How does a person cut up an animal? It’s a cultural thing. In America they do it in secret. In Azerbaijan they do it on the roadside, with axes.
This man, lovably, wanted to know if he should put on his white butcher’s coat. From the look of it, the coat was worn only for photos. We were standing on a muddy sidewalk next to a fetid gutter, looking in through the open front of this man’s shop. Granted, it was around forty degrees Fahrenheit, which is about the same as the inside of a refrigerator – but meat isn’t treated the same way here. Butchers practice their craft proudly, in the open. The cutting of meat isn’t treated like a vice to be ashamed of. Packaging doesn’t exist. To buy meat is to buy a piece of an animal, often still steaming with life.
The strange difference between this kind of display - overt savaging of tissue and bone - and the American version - secretive and sanitary - isn't what is produced but the attitude towards cleanliness. In the west, we're terrified of food and meat. It's perceived as automatically dirty, almost sinful by default, and the people who work with it are supposed to hide the worst of this filth from our consumer's eyes. In places like Azerbaijan, where refrigeration (viable electricity, in some places) is rare, to eat meat is to accept a level of dirt and risk. There's no clean water, the facilities have dirt floors, the flesh will be contaminated whether you can see it or not.We came across this man on the road from Lankaran to Lerik. We pulled over and asked if we could take his picture – he nodded, but didn’t stop working. The sheep was still limber, its head and forelegs discarded casually in the dirt. The man worked like anyone accustomed to their job - comfortably and efficiently.

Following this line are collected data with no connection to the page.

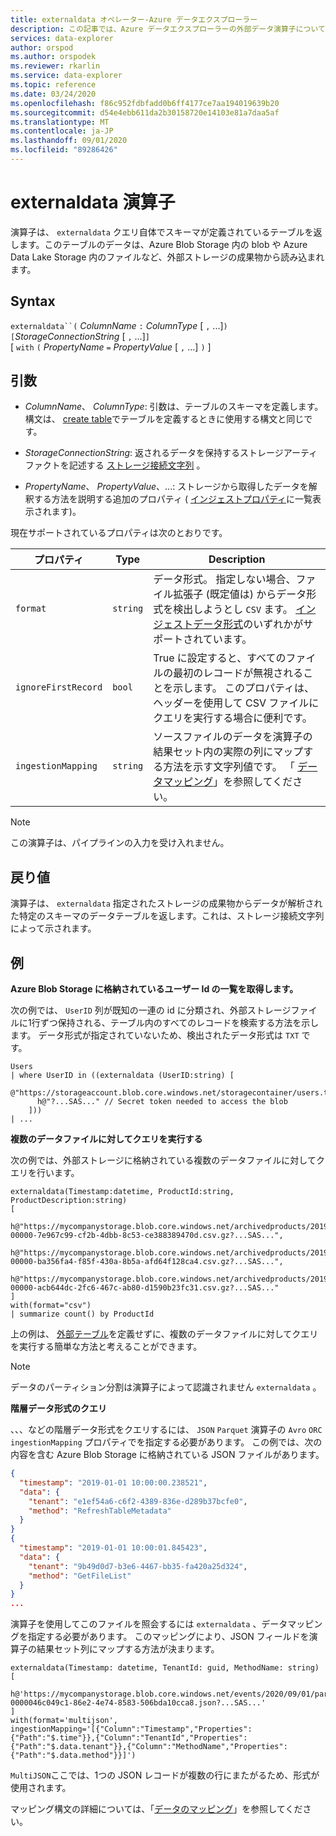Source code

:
 ```yaml
---
title: externaldata オペレーター-Azure データエクスプローラー
description: この記事では、Azure データエクスプローラーの外部データ演算子について説明します。
services: data-explorer
author: orspod
ms.author: orspodek
ms.reviewer: rkarlin
ms.service: data-explorer
ms.topic: reference
ms.date: 03/24/2020
ms.openlocfilehash: f86c952fdbfadd0b6ff4177ce7aa194019639b20
ms.sourcegitcommit: d54e4ebb611da2b30158720e14103e81a7daa5af
ms.translationtype: MT
ms.contentlocale: ja-JP
ms.lasthandoff: 09/01/2020
ms.locfileid: "89286426"
---
```

# <a name="externaldata-operator"></a>externaldata 演算子

演算子は、 `externaldata` クエリ自体でスキーマが定義されているテーブルを返します。このテーブルのデータは、Azure Blob Storage 内の blob や Azure Data Lake Storage 内のファイルなど、外部ストレージの成果物から読み込まれます。

## <a name="syntax"></a>Syntax

`externaldata``(` *ColumnName* `:` *ColumnType* [ `,` ...]`)`   
`[`*StorageConnectionString* [ `,` ...]`]`   
[ `with` `(` *PropertyName* `=` *PropertyValue* [ `,` ...] `)` ]

## <a name="arguments"></a>引数

* *ColumnName*、 *ColumnType*: 引数は、テーブルのスキーマを定義します。
  構文は、 [create table](../management/create-table-command.md)でテーブルを定義するときに使用する構文と同じです。

* *StorageConnectionString*: 返されるデータを保持するストレージアーティファクトを記述する [ストレージ接続文字列](../api/connection-strings/storage.md) 。

* *PropertyName*、 *PropertyValue*、...: ストレージから取得したデータを解釈する方法を説明する追加のプロパティ ( [インジェストプロパティ](../../ingestion-properties.md)に一覧表示されます)。

現在サポートされているプロパティは次のとおりです。

| プロパティ         | Type     | Description       |
|------------------|----------|-------------------|
| `format`         | `string` | データ形式。 指定しない場合、ファイル拡張子 (既定値は) からデータ形式を検出しようとし `CSV` ます。 [インジェストデータ形式](../../ingestion-supported-formats.md)のいずれかがサポートされています。 |
| `ignoreFirstRecord` | `bool` | True に設定すると、すべてのファイルの最初のレコードが無視されることを示します。 このプロパティは、ヘッダーを使用して CSV ファイルにクエリを実行する場合に便利です。 |
| `ingestionMapping` | `string` | ソースファイルのデータを演算子の結果セット内の実際の列にマップする方法を示す文字列値です。 「 [データマッピング](../management/mappings.md)」を参照してください。 |


> [!NOTE]
> この演算子は、パイプラインの入力を受け入れません。

## <a name="returns"></a>戻り値

演算子は、 `externaldata` 指定されたストレージの成果物からデータが解析された特定のスキーマのデータテーブルを返します。これは、ストレージ接続文字列によって示されます。

## <a name="examples"></a>例

**Azure Blob Storage に格納されているユーザー Id の一覧を取得します。**

次の例では、 `UserID` 列が既知の一連の id に分類され、外部ストレージファイルに1行ずつ保持される、テーブル内のすべてのレコードを検索する方法を示します。 データ形式が指定されていないため、検出されたデータ形式は `TXT` です。

```kusto
Users
| where UserID in ((externaldata (UserID:string) [
    @"https://storageaccount.blob.core.windows.net/storagecontainer/users.txt" 
      h@"?...SAS..." // Secret token needed to access the blob
    ]))
| ...
```

**複数のデータファイルに対してクエリを実行する**

次の例では、外部ストレージに格納されている複数のデータファイルに対してクエリを行います。

```kusto
externaldata(Timestamp:datetime, ProductId:string, ProductDescription:string)
[
  h@"https://mycompanystorage.blob.core.windows.net/archivedproducts/2019/01/01/part-00000-7e967c99-cf2b-4dbb-8c53-ce388389470d.csv.gz?...SAS...",
  h@"https://mycompanystorage.blob.core.windows.net/archivedproducts/2019/01/02/part-00000-ba356fa4-f85f-430a-8b5a-afd64f128ca4.csv.gz?...SAS...",
  h@"https://mycompanystorage.blob.core.windows.net/archivedproducts/2019/01/03/part-00000-acb644dc-2fc6-467c-ab80-d1590b23fc31.csv.gz?...SAS..."
]
with(format="csv")
| summarize count() by ProductId
```

上の例は、 [外部テーブル](schema-entities/externaltables.md)を定義せずに、複数のデータファイルに対してクエリを実行する簡単な方法と考えることができます。

> [!NOTE]
> データのパーティション分割は演算子によって認識されません `externaldata` 。

**階層データ形式のクエリ**

、、、などの階層データ形式をクエリするには、 `JSON` `Parquet` 演算子の `Avro` `ORC` `ingestionMapping` プロパティでを指定する必要があります。 この例では、次の内容を含む Azure Blob Storage に格納されている JSON ファイルがあります。

```JSON
{
  "timestamp": "2019-01-01 10:00:00.238521",   
  "data": {    
    "tenant": "e1ef54a6-c6f2-4389-836e-d289b37bcfe0",   
    "method": "RefreshTableMetadata"   
  }   
}   
{
  "timestamp": "2019-01-01 10:00:01.845423",   
  "data": {   
    "tenant": "9b49d0d7-b3e6-4467-bb35-fa420a25d324",   
    "method": "GetFileList"   
  }   
}
...
```

演算子を使用してこのファイルを照会するには `externaldata` 、データマッピングを指定する必要があります。 このマッピングにより、JSON フィールドを演算子の結果セット列にマップする方法が決まります。

```kusto
externaldata(Timestamp: datetime, TenantId: guid, MethodName: string)
[ 
   h@'https://mycompanystorage.blob.core.windows.net/events/2020/09/01/part-0000046c049c1-86e2-4e74-8583-506bda10cca8.json?...SAS...'
]
with(format='multijson', ingestionMapping='[{"Column":"Timestamp","Properties":{"Path":"$.time"}},{"Column":"TenantId","Properties":{"Path":"$.data.tenant"}},{"Column":"MethodName","Properties":{"Path":"$.data.method"}}]')
```

`MultiJSON`ここでは、1つの JSON レコードが複数の行にまたがるため、形式が使用されます。

マッピング構文の詳細については、「[データのマッピング](../management/mappings.md)」を参照してください。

The first Azeri butchers we came across were in Baku, at the Təzə Bazar. Men grabbed bloody chunks of muscle and held them out to us – “beef,” they said, or “steak.” There were hearts and lungs, cleaned tripe, trotters and testicles, brains sitting on semi-cleaned tile counters. The butchers worked – as they do everywhere in Azerbaijan – on large chopping blocks fashioned from sections of tree trunk, the bark still on.
At first, I was struck by how casually these vendors handled their products. How is it that that’s surprising? Millions of pounds of meat are cut up every day. Is every slice committed squeamishly? Is every piece parted with closed eyes? Does an employee in a slaughterhouse shudder at the sight of intestine?
In Azerbaijan, meat hangs right over the sidewalk, like burly men having a conversation in front of the store. Unwanted scraps are tossed to the dogs. Customers can touch and smell the flesh, the butchers will make alterations.
Meat is expensive here, and selling it is a proud trade. This woman motioned for us to take her picture, cleaning up her workspace. Imagine an American supermarket butcher, hidden away in the back room, working in (what we assume is) glistening sterility, his hands in plastic, his product sealed up as quickly as possible. Imagine that butcher wanting his picture taken - it seems almost like taking a picture of a mortician or a doctor, not of someone preparing food.In the markets and on the roadsides of Azerbaijan, the butchers see this red stuff for what it is: food. I remember one man holding up a cut of beef appreciatively, palpating it a little with his red hands - "beef" he said. "No problem. Very good." His eyes were proud. What he was showing me was something he saw as tasty, like a baker holding up a pie or a grocer displaying fruit.